Using the data beneath, show every line that includes the word "author".

▶ PROVIDED RECORDS:
[Start of section]
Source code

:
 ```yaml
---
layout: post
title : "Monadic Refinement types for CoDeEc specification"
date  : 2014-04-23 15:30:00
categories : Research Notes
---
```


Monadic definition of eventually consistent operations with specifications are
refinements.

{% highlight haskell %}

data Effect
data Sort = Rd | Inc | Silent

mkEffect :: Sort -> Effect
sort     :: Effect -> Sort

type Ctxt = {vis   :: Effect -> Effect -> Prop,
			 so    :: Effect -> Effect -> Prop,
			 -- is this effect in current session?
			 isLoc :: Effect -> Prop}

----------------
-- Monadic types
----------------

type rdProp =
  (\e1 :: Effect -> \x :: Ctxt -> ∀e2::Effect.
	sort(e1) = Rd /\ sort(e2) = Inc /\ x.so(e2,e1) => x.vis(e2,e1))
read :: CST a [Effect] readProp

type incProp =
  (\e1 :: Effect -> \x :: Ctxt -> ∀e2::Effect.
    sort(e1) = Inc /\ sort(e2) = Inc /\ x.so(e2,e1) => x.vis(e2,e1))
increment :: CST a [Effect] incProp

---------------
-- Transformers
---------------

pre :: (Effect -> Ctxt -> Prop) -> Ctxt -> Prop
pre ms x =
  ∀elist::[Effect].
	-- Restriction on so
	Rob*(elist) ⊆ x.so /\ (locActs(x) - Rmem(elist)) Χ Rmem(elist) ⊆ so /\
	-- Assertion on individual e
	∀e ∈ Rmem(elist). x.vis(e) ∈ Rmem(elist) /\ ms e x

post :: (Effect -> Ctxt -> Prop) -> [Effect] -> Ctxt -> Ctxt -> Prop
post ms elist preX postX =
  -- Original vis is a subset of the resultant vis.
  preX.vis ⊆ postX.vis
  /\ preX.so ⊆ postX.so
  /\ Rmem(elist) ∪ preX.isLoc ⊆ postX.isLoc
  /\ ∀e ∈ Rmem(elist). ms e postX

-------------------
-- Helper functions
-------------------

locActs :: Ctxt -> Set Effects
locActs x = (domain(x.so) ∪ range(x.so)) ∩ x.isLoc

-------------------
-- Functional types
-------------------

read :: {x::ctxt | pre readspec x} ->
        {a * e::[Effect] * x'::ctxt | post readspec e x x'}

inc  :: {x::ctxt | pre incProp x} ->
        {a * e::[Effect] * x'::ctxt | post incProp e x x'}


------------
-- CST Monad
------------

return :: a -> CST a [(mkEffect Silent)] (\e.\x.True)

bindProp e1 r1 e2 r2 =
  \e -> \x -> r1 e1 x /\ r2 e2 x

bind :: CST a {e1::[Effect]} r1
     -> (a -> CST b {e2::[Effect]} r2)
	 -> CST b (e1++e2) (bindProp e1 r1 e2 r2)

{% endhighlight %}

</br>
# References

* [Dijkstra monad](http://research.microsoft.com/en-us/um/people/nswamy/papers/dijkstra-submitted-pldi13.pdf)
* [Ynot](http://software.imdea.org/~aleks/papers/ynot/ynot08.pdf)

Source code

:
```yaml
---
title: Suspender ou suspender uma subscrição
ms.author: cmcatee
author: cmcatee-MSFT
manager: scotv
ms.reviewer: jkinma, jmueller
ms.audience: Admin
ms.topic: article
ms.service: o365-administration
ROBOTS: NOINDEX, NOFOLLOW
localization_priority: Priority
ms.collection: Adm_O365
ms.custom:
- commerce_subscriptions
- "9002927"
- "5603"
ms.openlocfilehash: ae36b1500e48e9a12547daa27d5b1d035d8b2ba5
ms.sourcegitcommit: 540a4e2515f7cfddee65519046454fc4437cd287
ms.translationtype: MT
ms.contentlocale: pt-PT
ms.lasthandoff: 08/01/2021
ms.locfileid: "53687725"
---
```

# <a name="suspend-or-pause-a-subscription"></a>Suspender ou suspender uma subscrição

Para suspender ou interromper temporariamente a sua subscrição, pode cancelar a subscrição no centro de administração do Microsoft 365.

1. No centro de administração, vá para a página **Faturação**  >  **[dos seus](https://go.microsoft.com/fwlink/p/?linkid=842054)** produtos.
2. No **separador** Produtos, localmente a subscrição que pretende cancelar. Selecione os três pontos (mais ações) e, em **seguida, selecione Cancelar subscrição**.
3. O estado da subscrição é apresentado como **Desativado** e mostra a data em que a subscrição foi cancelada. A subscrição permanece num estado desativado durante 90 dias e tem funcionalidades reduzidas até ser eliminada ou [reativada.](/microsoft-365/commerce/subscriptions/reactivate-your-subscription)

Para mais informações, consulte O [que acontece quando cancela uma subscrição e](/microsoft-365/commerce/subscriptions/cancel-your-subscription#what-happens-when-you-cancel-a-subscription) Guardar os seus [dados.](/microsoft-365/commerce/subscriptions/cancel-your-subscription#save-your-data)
[End of section]
▶ FINAL ANSWER:
ms.author: cmcatee
author: cmcatee-MSFT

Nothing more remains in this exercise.